Beyond high school, teachers would continue to be the single greatest influence in my life, offering to me a safe place of understanding. My college and seminary teachers and professors opened my mind in ways that I didn’t know existed and offered me blessing after blessing after blessing with their words of affirmation and encouragement. Through the teaching/learning process they nurtured an imagination within me that taught me that life offers possibility after possibility after possibility. It is not an overstatement when I say that the teachers throughout my entire life—those I have named and others: Bob Poerschke, Alan Neely, Sam Balentine, Elizabeth Barnes, Dick Hester, Bonnie Stone, Lou Rosser and Mahan Siler—have shaped the core of the person I am today. So when I think about how teachers have shaped my life I think of Maya Angelou’s words, “I come as one, but I represent thousands.” Maybe not thousands, but for certain every teacher and every educator whose class I’ve sat in.
Today, our state is in a crisis when it comes to public education and supporting those who teach our children. Elizabeth Queen who is an MDiv student at Duke Divinity who compiled a document for the North Carolina Council of Churches titled “A Call to Action for People of Faith and Public Education”: “In the United States, the value of education is a given for most people. Research and overwhelming public opinion both attest to the importance of the classroom as a laboratory for learning and skill development.
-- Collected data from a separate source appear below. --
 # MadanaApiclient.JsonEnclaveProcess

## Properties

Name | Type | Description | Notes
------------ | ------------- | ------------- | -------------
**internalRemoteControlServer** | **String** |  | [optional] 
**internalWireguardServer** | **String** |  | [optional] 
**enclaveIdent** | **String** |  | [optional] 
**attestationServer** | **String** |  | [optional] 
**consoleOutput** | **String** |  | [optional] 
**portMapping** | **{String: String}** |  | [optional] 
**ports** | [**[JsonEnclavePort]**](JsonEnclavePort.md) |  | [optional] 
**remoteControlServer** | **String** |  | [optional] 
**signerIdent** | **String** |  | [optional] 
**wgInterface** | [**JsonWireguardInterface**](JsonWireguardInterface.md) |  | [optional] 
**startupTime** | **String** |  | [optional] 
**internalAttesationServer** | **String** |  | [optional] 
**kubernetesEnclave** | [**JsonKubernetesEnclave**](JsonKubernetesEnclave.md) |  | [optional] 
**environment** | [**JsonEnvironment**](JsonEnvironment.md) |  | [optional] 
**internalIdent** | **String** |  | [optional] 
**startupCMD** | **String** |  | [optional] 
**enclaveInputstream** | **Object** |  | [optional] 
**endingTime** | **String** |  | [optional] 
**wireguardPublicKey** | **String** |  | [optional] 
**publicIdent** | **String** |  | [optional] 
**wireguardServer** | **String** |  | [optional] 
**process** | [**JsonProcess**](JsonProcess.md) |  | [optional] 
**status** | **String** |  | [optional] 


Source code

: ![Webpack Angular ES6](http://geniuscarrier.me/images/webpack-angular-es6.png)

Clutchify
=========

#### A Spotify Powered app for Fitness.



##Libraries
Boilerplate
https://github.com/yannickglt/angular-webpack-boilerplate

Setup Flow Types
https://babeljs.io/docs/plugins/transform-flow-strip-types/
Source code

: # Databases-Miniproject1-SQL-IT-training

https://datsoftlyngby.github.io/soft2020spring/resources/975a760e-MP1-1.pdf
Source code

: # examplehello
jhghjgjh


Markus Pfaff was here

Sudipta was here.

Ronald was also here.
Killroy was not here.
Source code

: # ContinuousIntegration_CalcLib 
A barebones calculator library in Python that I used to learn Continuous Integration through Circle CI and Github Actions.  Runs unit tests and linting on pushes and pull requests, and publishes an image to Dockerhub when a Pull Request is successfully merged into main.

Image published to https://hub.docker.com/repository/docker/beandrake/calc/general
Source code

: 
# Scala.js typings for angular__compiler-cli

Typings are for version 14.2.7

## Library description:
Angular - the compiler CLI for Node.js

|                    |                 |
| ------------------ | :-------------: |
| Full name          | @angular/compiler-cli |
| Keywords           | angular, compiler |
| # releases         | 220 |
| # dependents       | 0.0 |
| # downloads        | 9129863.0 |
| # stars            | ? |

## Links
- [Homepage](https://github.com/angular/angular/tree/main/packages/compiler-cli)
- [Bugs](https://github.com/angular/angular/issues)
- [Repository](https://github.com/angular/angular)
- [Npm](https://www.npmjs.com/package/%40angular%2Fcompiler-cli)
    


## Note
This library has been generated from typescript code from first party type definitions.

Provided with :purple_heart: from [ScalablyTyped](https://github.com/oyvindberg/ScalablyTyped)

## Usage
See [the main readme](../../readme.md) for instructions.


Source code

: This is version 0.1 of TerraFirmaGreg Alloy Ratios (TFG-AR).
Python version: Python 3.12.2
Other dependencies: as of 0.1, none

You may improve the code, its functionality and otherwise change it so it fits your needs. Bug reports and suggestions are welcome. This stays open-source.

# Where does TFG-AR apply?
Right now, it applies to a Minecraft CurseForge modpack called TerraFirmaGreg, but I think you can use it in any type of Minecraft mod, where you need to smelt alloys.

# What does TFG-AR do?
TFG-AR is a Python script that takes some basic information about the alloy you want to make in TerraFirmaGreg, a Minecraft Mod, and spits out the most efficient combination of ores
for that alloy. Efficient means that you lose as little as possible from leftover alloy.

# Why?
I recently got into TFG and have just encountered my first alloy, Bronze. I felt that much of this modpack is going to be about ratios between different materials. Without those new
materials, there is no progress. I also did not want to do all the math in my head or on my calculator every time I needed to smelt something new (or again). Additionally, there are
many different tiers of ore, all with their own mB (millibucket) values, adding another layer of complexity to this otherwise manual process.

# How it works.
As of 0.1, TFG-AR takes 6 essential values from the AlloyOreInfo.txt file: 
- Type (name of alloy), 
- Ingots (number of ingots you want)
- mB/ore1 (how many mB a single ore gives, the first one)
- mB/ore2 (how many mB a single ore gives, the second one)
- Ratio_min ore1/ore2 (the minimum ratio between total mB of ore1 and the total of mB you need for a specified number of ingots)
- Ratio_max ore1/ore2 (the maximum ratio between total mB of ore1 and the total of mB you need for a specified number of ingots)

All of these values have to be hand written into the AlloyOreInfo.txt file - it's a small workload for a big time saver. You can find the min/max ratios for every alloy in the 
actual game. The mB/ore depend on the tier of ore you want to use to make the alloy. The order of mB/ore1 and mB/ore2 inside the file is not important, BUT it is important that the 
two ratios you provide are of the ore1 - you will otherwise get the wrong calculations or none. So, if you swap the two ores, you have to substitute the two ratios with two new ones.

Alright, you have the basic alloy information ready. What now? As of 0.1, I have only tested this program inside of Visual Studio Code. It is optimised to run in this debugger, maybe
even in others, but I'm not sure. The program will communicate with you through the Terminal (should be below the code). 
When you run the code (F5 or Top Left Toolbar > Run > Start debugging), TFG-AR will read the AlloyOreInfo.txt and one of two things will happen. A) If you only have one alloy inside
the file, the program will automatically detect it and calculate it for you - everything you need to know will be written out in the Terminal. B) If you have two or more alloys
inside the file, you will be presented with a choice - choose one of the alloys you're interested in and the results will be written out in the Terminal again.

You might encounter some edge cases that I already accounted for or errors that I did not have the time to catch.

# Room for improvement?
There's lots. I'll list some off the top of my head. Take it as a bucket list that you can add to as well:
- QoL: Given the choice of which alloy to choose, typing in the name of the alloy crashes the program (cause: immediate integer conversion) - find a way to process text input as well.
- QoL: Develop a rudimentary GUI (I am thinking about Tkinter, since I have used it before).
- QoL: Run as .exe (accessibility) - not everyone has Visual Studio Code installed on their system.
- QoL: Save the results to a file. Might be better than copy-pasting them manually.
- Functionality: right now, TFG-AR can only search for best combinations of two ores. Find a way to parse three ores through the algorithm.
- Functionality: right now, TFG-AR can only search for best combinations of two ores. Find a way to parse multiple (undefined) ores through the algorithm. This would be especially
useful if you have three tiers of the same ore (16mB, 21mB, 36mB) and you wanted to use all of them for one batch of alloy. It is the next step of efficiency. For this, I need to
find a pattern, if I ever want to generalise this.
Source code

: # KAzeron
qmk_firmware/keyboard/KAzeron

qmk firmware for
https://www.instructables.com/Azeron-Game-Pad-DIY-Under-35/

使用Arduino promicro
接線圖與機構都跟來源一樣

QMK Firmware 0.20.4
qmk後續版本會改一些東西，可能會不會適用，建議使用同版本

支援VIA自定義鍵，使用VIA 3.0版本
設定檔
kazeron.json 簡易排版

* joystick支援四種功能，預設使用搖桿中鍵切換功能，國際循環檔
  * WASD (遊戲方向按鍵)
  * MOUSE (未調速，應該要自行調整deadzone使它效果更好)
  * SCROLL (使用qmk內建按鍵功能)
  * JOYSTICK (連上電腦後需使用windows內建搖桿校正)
Education is a doorway to resources that improve both the lives of students and their communities by providing them with social and cognitive skills that equip them for successful participation in society.” Despite this, she goes on to say “North Carolina’s education policies often do not support [the] basic needs of students and educators. Chris Hill, Director of the North Carolina Justice Center’s Education and Law Project, noted that there are several threats to public education in North Carolina that widen the achievement gap between student groups and undermine the adequate and equitable education of all the state’s students.” It seems that in NC the value of education may not be a given for many children.